Unfortunately, majority of these drinks are not manufactured in the country. Instead, they are imported. A consumer rights protection group, Concerned Consumers (CC), has revealed that Nigeria loses an estimated N104 billion annually to the importation of energy drinks. This is why they have called for its ban. The group argued that the importation of these foreign energy drinks is hindering the growth of local manufacturing companies which are producing similar products. The group said that this added to the already high rate of unemployment in the country.
Banning these products would create 300,000 jobs locally.
Ms. Olufemi Odebunmi, the convener of the Concerned Consumer group, quoted statistics to support their call for a ban on imported energy drinks. According to her, over 300,000 jobs would have been created for Nigerians if the market had been allowed to grow locally without the imports. Instead of hundreds of thousands of fully and gainfully employed individuals, an average of 1,800 and 2,000 containers of these products are imported into the country every year.
Each container is said to contain 2,600 cases. Each of these cases costs between N18,000 and N20,000, putting the annual importation costs of these products at over N104 billion. The convener disclosed that more than 85 percent of the market is dominated by imported energy drink brands. The locally manufactured brands, on the other hand, are all struggling because they do not have the name and recognition that matches the imported brands. This has put them at a disadvantage as they are considered inferior to the foreign brands.
CC group calls on authorities to discourage energy drink importation.
Ms. Odebunmi said that local industries might close down if the trade continues unchecked. She highlights the ripple effects it will create. First, it will lead to massive loss of jobs and scarcity of the much-needed foreign exchange, and it will further lead to the depreciation of the Naira. The group also addressed a statement to the heads of relevant agencies of government. It is titled, “The Importation of Energy Drinks into Nigeria despite Proven Health Hazards and the Various Ban on Imported Juices.”
In it, they argued that if fruit juices can be banned, energy drinks ought to be banned and should be included in the Import Prohibition List. Consequently, they called on relevant authorities including Nigeria Customs Service, the National Agency for Foods and Drugs Administration Control (NAFDAC), Consumers Protection Council of Nigeria, and Standards Organization of Nigeria (SON) to discourage the unscrupulous importation of energy drinks into the country. They claim that it will jeopardize the interest of the local industries and sabotage the national interest of the country.
Will banning foreign products automatically boost local production?

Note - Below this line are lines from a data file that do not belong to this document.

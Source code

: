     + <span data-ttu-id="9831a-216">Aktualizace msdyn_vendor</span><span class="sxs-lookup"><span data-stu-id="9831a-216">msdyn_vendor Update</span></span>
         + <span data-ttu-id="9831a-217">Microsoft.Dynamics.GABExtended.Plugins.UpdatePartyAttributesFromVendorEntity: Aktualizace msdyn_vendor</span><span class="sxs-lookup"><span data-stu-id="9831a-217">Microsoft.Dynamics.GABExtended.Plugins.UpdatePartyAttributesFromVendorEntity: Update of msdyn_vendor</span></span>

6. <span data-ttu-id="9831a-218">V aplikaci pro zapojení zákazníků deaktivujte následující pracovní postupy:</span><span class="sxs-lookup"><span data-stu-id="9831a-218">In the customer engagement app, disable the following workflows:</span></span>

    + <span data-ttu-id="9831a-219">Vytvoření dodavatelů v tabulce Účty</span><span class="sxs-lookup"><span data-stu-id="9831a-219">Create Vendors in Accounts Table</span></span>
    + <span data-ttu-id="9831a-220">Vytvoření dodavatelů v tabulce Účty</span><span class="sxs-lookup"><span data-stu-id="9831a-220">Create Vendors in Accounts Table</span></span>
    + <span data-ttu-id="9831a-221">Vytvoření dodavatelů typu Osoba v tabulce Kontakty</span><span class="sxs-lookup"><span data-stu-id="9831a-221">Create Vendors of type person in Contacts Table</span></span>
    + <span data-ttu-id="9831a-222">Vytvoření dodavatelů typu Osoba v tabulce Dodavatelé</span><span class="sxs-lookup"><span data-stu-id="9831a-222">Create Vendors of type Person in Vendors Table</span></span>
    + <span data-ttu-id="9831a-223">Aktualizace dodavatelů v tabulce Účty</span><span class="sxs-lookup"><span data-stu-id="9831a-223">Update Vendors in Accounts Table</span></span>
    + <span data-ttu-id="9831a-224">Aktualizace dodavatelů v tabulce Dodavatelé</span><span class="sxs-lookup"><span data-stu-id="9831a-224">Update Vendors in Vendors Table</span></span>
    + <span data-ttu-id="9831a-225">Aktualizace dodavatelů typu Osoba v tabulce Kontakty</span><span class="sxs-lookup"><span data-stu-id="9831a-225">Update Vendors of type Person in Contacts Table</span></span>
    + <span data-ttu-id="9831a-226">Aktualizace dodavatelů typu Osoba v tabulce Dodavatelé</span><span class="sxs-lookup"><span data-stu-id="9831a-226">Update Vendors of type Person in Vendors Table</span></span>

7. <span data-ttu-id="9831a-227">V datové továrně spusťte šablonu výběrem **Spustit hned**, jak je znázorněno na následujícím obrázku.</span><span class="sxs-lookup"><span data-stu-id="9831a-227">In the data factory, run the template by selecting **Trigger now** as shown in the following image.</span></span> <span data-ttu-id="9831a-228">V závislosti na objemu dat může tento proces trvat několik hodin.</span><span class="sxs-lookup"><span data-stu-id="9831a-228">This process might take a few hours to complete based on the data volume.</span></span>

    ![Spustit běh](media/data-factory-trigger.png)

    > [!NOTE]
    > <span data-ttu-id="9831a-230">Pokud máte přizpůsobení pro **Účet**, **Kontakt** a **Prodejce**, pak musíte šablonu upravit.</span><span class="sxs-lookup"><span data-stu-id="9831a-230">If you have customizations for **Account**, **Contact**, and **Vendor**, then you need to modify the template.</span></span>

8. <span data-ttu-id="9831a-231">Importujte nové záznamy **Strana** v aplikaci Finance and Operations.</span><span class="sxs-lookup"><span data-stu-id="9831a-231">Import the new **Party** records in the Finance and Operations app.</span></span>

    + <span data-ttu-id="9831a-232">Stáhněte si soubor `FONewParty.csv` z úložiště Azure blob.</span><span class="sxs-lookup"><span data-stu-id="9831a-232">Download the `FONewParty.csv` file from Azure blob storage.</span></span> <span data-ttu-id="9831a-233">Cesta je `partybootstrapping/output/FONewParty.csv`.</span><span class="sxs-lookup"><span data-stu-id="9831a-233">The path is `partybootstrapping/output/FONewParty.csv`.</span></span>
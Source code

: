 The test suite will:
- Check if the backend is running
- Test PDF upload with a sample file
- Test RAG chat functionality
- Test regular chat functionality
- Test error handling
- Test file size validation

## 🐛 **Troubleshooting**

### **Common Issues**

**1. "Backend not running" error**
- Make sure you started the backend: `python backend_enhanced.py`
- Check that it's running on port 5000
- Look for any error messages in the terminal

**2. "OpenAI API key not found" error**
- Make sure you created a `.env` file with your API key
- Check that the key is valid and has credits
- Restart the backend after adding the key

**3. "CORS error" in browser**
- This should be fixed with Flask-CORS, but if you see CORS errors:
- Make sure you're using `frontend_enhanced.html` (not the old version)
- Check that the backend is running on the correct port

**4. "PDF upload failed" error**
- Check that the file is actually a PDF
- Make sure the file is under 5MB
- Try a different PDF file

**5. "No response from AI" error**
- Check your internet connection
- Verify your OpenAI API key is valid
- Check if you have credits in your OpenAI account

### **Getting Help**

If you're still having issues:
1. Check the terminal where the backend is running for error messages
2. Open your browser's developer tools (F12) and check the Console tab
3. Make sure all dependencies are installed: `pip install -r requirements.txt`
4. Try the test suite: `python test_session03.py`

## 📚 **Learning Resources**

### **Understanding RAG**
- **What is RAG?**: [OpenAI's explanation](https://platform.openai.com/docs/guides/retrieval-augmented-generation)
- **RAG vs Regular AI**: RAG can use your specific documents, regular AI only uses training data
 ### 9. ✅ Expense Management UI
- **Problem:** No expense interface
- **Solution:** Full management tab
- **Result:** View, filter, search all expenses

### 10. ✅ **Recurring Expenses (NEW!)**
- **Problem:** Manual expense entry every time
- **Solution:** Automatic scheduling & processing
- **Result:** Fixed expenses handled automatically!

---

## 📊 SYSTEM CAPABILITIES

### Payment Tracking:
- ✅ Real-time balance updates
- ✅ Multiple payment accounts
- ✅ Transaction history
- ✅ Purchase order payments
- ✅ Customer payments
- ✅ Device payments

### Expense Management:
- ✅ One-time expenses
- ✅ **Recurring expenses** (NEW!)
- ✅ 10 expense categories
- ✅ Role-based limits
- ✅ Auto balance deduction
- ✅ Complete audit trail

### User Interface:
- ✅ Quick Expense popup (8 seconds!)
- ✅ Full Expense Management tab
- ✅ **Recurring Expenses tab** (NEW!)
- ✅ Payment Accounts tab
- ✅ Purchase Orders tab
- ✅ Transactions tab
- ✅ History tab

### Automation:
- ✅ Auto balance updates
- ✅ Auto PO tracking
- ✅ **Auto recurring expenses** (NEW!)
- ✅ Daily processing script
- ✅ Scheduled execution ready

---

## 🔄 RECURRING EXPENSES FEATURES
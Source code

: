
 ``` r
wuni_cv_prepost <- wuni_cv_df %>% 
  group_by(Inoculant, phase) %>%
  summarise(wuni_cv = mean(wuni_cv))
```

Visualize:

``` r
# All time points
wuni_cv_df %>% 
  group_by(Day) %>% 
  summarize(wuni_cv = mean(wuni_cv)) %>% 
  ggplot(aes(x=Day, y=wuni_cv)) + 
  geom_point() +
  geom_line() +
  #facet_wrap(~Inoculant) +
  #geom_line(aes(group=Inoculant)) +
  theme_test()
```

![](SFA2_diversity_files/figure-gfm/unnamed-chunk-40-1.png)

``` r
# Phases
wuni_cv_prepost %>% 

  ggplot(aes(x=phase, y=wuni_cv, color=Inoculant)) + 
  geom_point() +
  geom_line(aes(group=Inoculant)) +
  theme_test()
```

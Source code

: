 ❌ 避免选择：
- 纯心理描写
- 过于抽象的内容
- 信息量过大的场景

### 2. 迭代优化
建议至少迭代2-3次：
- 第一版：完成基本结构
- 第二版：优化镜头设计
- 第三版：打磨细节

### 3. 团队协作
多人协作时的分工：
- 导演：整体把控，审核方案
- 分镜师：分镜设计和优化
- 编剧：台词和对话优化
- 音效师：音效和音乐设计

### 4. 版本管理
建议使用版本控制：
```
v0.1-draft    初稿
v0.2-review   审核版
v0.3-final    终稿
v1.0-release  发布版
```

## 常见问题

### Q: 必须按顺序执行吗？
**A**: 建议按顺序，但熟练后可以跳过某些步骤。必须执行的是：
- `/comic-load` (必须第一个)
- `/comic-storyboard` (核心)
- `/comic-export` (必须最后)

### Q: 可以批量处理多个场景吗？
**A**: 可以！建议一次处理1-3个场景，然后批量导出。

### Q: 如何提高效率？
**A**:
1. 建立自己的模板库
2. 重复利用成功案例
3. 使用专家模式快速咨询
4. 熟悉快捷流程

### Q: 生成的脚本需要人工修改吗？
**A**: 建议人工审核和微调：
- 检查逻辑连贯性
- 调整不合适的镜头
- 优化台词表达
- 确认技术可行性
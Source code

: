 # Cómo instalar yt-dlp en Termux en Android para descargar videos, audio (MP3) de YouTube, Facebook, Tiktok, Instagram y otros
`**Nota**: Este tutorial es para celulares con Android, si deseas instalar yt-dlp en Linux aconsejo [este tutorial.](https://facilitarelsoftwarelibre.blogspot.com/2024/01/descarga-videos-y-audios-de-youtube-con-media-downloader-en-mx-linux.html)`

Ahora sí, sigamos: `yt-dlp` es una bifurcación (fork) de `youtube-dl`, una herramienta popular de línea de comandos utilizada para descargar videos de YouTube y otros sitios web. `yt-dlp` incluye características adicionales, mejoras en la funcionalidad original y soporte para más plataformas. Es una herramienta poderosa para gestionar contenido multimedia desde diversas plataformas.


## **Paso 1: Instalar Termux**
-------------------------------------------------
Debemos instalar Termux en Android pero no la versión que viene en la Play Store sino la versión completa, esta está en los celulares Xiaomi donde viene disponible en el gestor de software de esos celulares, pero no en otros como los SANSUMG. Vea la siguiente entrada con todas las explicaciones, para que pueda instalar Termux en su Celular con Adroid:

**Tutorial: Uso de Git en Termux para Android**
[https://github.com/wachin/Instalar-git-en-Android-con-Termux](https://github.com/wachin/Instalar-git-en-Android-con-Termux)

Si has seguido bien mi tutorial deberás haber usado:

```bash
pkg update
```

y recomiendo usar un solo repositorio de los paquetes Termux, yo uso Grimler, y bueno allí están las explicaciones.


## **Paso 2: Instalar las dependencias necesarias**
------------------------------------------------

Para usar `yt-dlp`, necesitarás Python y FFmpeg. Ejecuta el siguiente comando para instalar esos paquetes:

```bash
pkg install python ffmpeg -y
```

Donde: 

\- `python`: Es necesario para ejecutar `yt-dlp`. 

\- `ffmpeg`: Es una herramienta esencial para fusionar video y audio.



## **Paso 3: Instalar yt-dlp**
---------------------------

The convener emphasized that part of the interest of import prohibition was to promote local production of these items, and the effects can be seen from the growing fruit juice industry in Nigeria which has grown in leaps and bounds from 2015, following its import prohibition. However, there are questions about if a ban on these products will automatically result in a boost for the industry? President Muhammadu Buhari a few years ago banned the importation of foreign rice. The result was that the price of a bag of rice tripled in just a number of months.